Comme sur un invisible signal, tout le monde se leva de son siège, avec une unanimité qui n’est produite que par une haute tension morale, l’assemblée entonna une marche funèbre. Qui a vécu ce moment-là ne l’oubliera jamais…

La séance fut interrompue. Il était impossible de continuer la discussion théorique relative à l’élaboration du gouvernement, alors que dans le tumulte du combat et de la fusillade entourant le palais d’Hiver se décidait par les faits le sort de ce gouvernement. Cependant la prise du palais traînait en longueur, et il en résulta un fléchissement parmi les éléments indécis du Congrès. Les orateurs de l’aile droite nous prédisaient une catastrophe prochaine. Tous attendaient avec anxiété les nouvelles de ce qui se passait sur la place du palais d’Hiver. Au bout de quelque temps arriva Antonov [Antonov-Ovséenko, NDLR], qui dirigeait les opérations. Il se fit dans la salle un silence complet : le palais d’Hiver était pris, Kérensky s’était enfui, et les autres ministres étaient arrêtés et conduits à la forteresse Pierre-et-Paul.

Le premier chapitre de la révolution d’Octobre était ainsi achevé!

Les socialistes-révolutionnaires de droite et les menchéviks, au nombre d’environ une soixantaine, c’est-à-dire à peu près le dixième du Congrès, quittèrent la salle en protestant. Comme ils ne pouvaient rien faire d’autre, « ils rejetèrent toute la responsabilité » de tout ce qui allait se passer sur les bolchéviks et sur les socialistes-révolutionnaires de gauche.

Ces derniers hésitaient encore. Leur passé les rattachait au parti de Tchernov. L’aile droite de ce parti s’était complètement livrée à la classe moyenne et à la petite bourgeoisie, aux intellectuels de la petite bourgeoisie et aux villageois aisés, et, dans toutes les questions importantes, elle s’alliait contre nous avec la grande bourgeoisie libérale.

Les éléments les plus révolutionnaires de ce parti, dans lesquels se reflétait encore tout le radicalisme des revendications sociales des masses paysannes les plus pauvres, étaient orientés vers le prolétariat et vers le parti du prolétariat. Néanmoins, ils avaient peur de couper les liens qui les rattachaient à leur ancien parti.

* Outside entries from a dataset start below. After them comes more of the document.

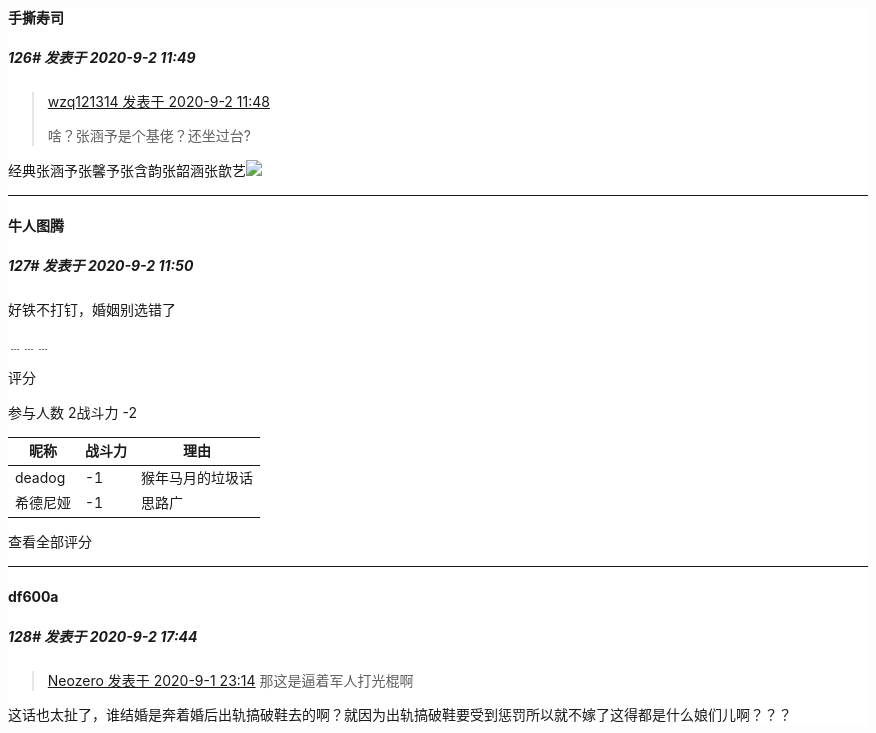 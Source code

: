 ####  手撕寿司  
##### 126#       发表于 2020-9-2 11:49



<blockquote><a href="httphttps://bbs.saraba1st.com/2b/forum.php?mod=redirect&amp;goto=findpost&amp;pid=48618744&amp;ptid=1957529" target="_blank">wzq121314 发表于 2020-9-2 11:48</a>

啥？张涵予是个基佬？还坐过台?</blockquote>
经典张涵予张馨予张含韵张韶涵张歆艺<img src="https://static.saraba1st.com/image/smiley/face2017/068.png" referrerpolicy="no-referrer">







*****

####  牛人图腾  
##### 127#       发表于 2020-9-2 11:50




好铁不打钉，婚姻别选错了



﹍﹍﹍

评分





 参与人数 2战斗力 -2

|昵称|战斗力|理由|
|----|---|---|
| deadog|-1|猴年马月的垃圾话|
| 希德尼娅|-1|思路广|



查看全部评分






*****

####  df600a  
##### 128#       发表于 2020-9-2 17:44



<blockquote><a href="httphttps://bbs.saraba1st.com/2b/forum.php?mod=redirect&amp;goto=findpost&amp;pid=48615210&amp;ptid=1957529" target="_blank">Neozero 发表于 2020-9-1 23:14</a>
那这是逼着军人打光棍啊</blockquote>
这话也太扯了，谁结婚是奔着婚后出轨搞破鞋去的啊？就因为出轨搞破鞋要受到惩罚所以就不嫁了这得都是什么娘们儿啊？？？
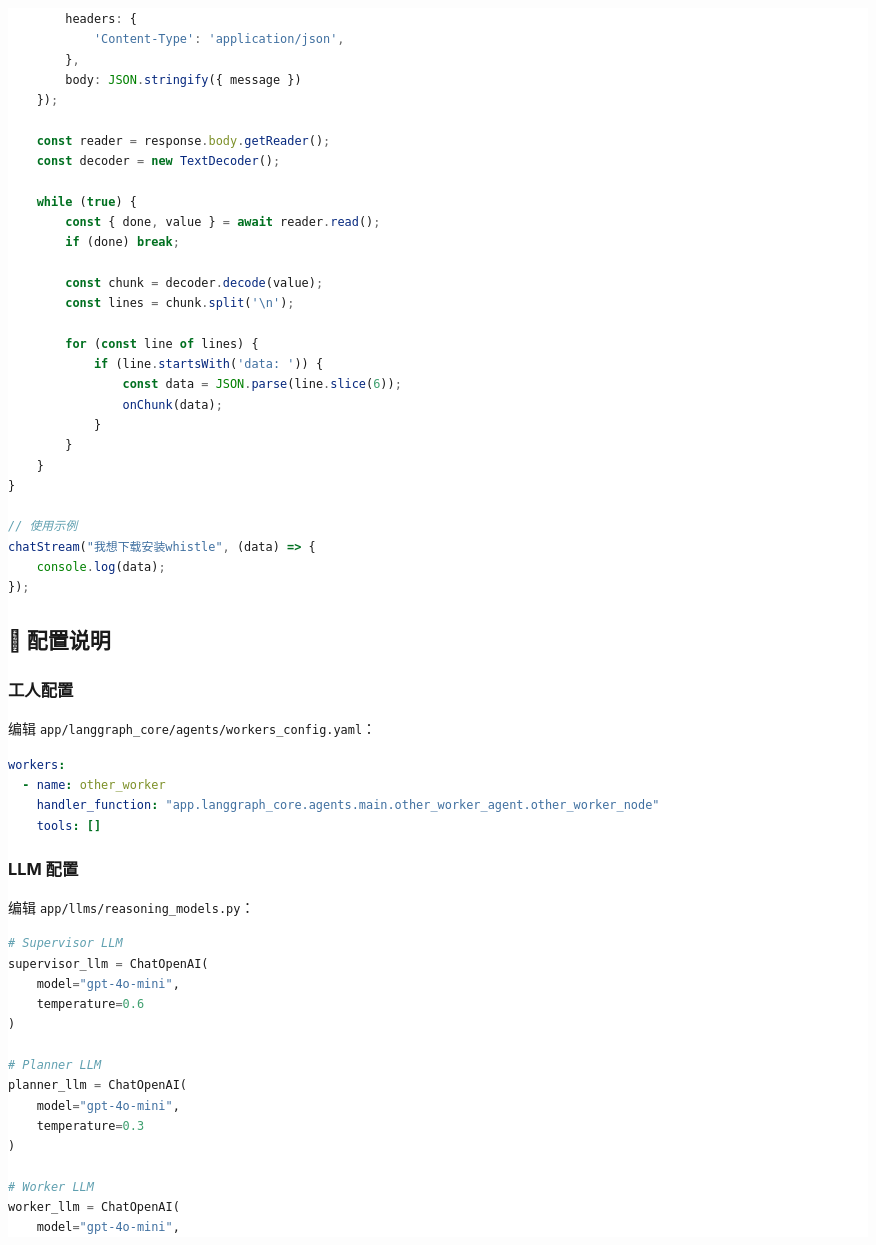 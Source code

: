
 ```javascript
        headers: {
            'Content-Type': 'application/json',
        },
        body: JSON.stringify({ message })
    });
    
    const reader = response.body.getReader();
    const decoder = new TextDecoder();
    
    while (true) {
        const { done, value } = await reader.read();
        if (done) break;
        
        const chunk = decoder.decode(value);
        const lines = chunk.split('\n');
        
        for (const line of lines) {
            if (line.startsWith('data: ')) {
                const data = JSON.parse(line.slice(6));
                onChunk(data);
            }
        }
    }
}

// 使用示例
chatStream("我想下载安装whistle", (data) => {
    console.log(data);
});
```

## 🔧 配置说明

### 工人配置

编辑 `app/langgraph_core/agents/workers_config.yaml`：

```yaml
workers:
  - name: other_worker
    handler_function: "app.langgraph_core.agents.main.other_worker_agent.other_worker_node"
    tools: []
```

### LLM 配置

编辑 `app/llms/reasoning_models.py`：

```python
# Supervisor LLM
supervisor_llm = ChatOpenAI(
    model="gpt-4o-mini", 
    temperature=0.6
)

# Planner LLM
planner_llm = ChatOpenAI(
    model="gpt-4o-mini", 
    temperature=0.3
)

# Worker LLM
worker_llm = ChatOpenAI(
    model="gpt-4o-mini", 
``` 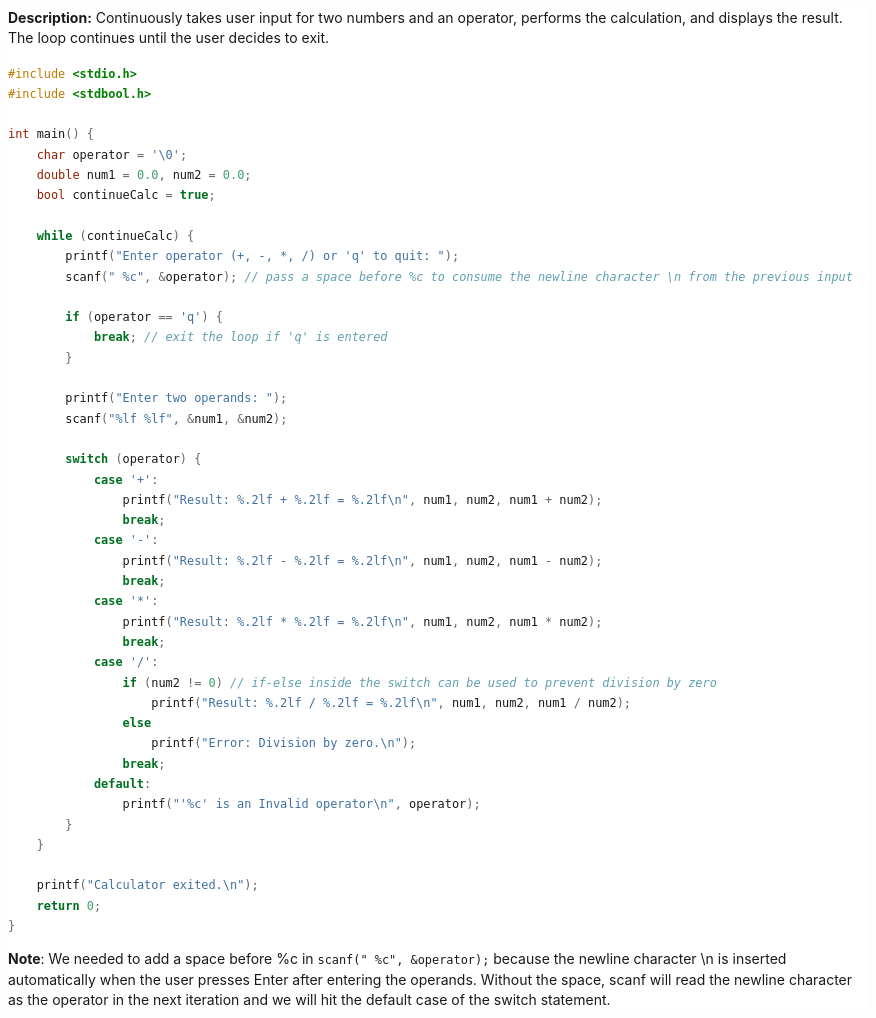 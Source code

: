 **Description:** Continuously takes user input for two numbers and an operator, performs the calculation, and displays the result. The loop continues until the user decides to exit.

```c
#include <stdio.h>
#include <stdbool.h>

int main() {
    char operator = '\0';
    double num1 = 0.0, num2 = 0.0;
    bool continueCalc = true;

    while (continueCalc) {
        printf("Enter operator (+, -, *, /) or 'q' to quit: ");
        scanf(" %c", &operator); // pass a space before %c to consume the newline character \n from the previous input

        if (operator == 'q') {
            break; // exit the loop if 'q' is entered
        }

        printf("Enter two operands: ");
        scanf("%lf %lf", &num1, &num2);

        switch (operator) {
            case '+':
                printf("Result: %.2lf + %.2lf = %.2lf\n", num1, num2, num1 + num2);
                break;
            case '-':
                printf("Result: %.2lf - %.2lf = %.2lf\n", num1, num2, num1 - num2);
                break;
            case '*':
                printf("Result: %.2lf * %.2lf = %.2lf\n", num1, num2, num1 * num2);
                break;
            case '/':
                if (num2 != 0) // if-else inside the switch can be used to prevent division by zero
                    printf("Result: %.2lf / %.2lf = %.2lf\n", num1, num2, num1 / num2);
                else
                    printf("Error: Division by zero.\n");
                break;
            default:
                printf("'%c' is an Invalid operator\n", operator);
        }
    }

    printf("Calculator exited.\n");
    return 0;
}
```
**Note**: We needed to add a space before %c in `scanf(" %c", &operator);` because the newline character \n is inserted automatically when the user presses Enter after entering the operands. Without the space, scanf will read the newline character as the operator in the next iteration and we will hit the default case of the switch statement.
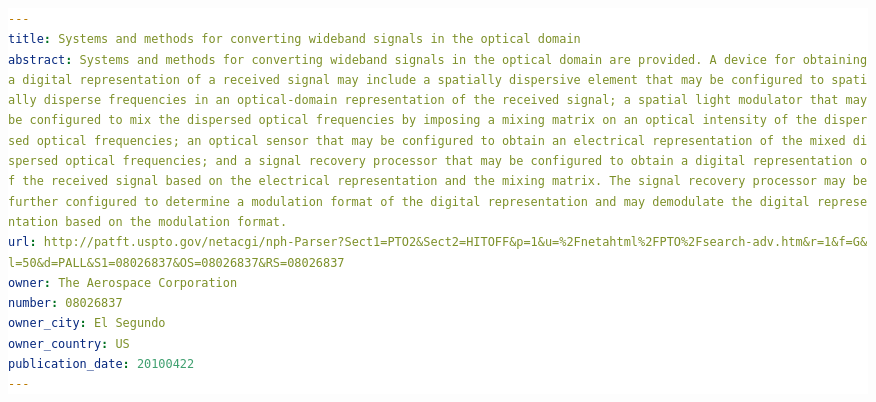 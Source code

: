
 ```yaml
---
title: Systems and methods for converting wideband signals in the optical domain
abstract: Systems and methods for converting wideband signals in the optical domain are provided. A device for obtaining a digital representation of a received signal may include a spatially dispersive element that may be configured to spatially disperse frequencies in an optical-domain representation of the received signal; a spatial light modulator that may be configured to mix the dispersed optical frequencies by imposing a mixing matrix on an optical intensity of the dispersed optical frequencies; an optical sensor that may be configured to obtain an electrical representation of the mixed dispersed optical frequencies; and a signal recovery processor that may be configured to obtain a digital representation of the received signal based on the electrical representation and the mixing matrix. The signal recovery processor may be further configured to determine a modulation format of the digital representation and may demodulate the digital representation based on the modulation format.
url: http://patft.uspto.gov/netacgi/nph-Parser?Sect1=PTO2&Sect2=HITOFF&p=1&u=%2Fnetahtml%2FPTO%2Fsearch-adv.htm&r=1&f=G&l=50&d=PALL&S1=08026837&OS=08026837&RS=08026837
owner: The Aerospace Corporation
number: 08026837
owner_city: El Segundo
owner_country: US
publication_date: 20100422
---
```

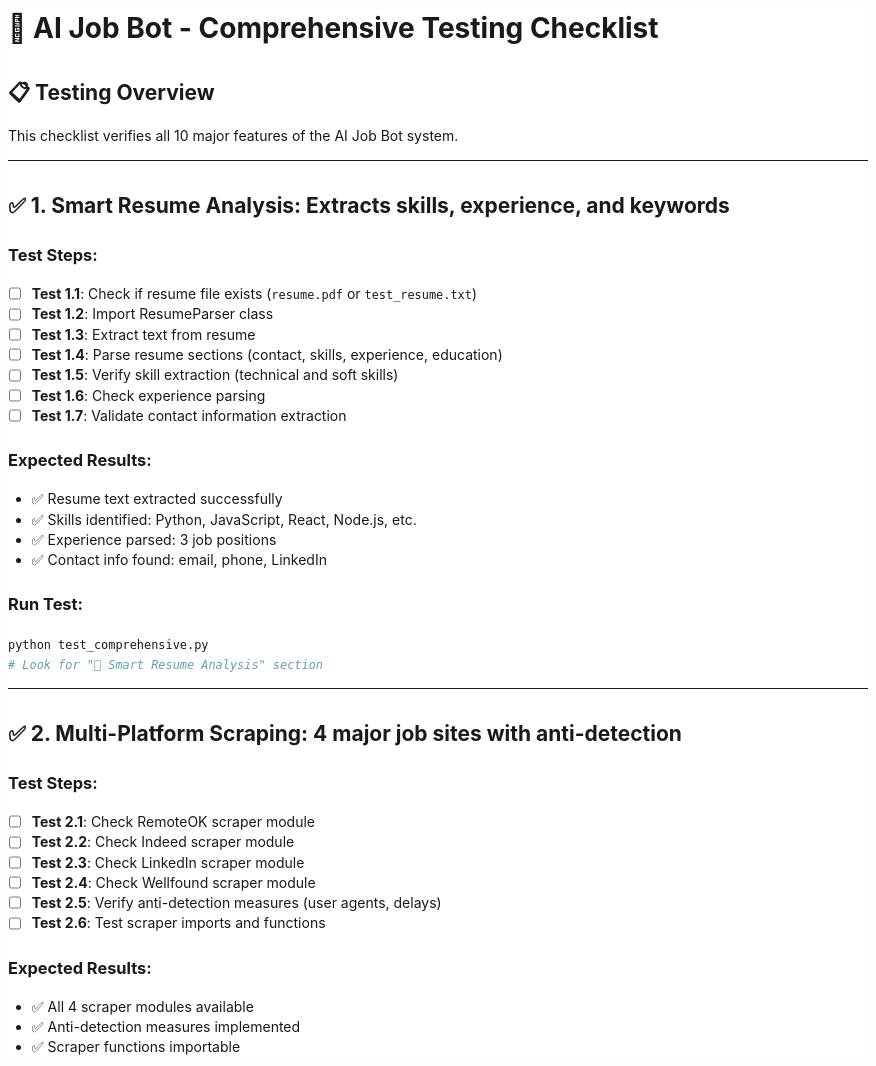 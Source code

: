 # 🤖 AI Job Bot - Comprehensive Testing Checklist

## 📋 Testing Overview
This checklist verifies all 10 major features of the AI Job Bot system.

---

## ✅ 1. Smart Resume Analysis: Extracts skills, experience, and keywords

### Test Steps:
- [ ] **Test 1.1**: Check if resume file exists (`resume.pdf` or `test_resume.txt`)
- [ ] **Test 1.2**: Import ResumeParser class
- [ ] **Test 1.3**: Extract text from resume
- [ ] **Test 1.4**: Parse resume sections (contact, skills, experience, education)
- [ ] **Test 1.5**: Verify skill extraction (technical and soft skills)
- [ ] **Test 1.6**: Check experience parsing
- [ ] **Test 1.7**: Validate contact information extraction

### Expected Results:
- ✅ Resume text extracted successfully
- ✅ Skills identified: Python, JavaScript, React, Node.js, etc.
- ✅ Experience parsed: 3 job positions
- ✅ Contact info found: email, phone, LinkedIn

### Run Test:
```bash
python test_comprehensive.py
# Look for "📄 Smart Resume Analysis" section
```

---

## ✅ 2. Multi-Platform Scraping: 4 major job sites with anti-detection

### Test Steps:
- [ ] **Test 2.1**: Check RemoteOK scraper module
- [ ] **Test 2.2**: Check Indeed scraper module  
- [ ] **Test 2.3**: Check LinkedIn scraper module
- [ ] **Test 2.4**: Check Wellfound scraper module
- [ ] **Test 2.5**: Verify anti-detection measures (user agents, delays)
- [ ] **Test 2.6**: Test scraper imports and functions

### Expected Results:
- ✅ All 4 scraper modules available
- ✅ Anti-detection measures implemented
- ✅ Scraper functions importable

Aussi, lorsque nous quittâmes le préparlement, ils refusèrent de nous suivre et nous mirent en garde contre les « aventures ». Mais, maintenant, la révolution les plaçait devant la nécessité de choisir : pour les soviets ou contre les soviets. Non sans hésitation, ils se rangèrent du côté de la barricade où nous nous trouvions nous-mêmes.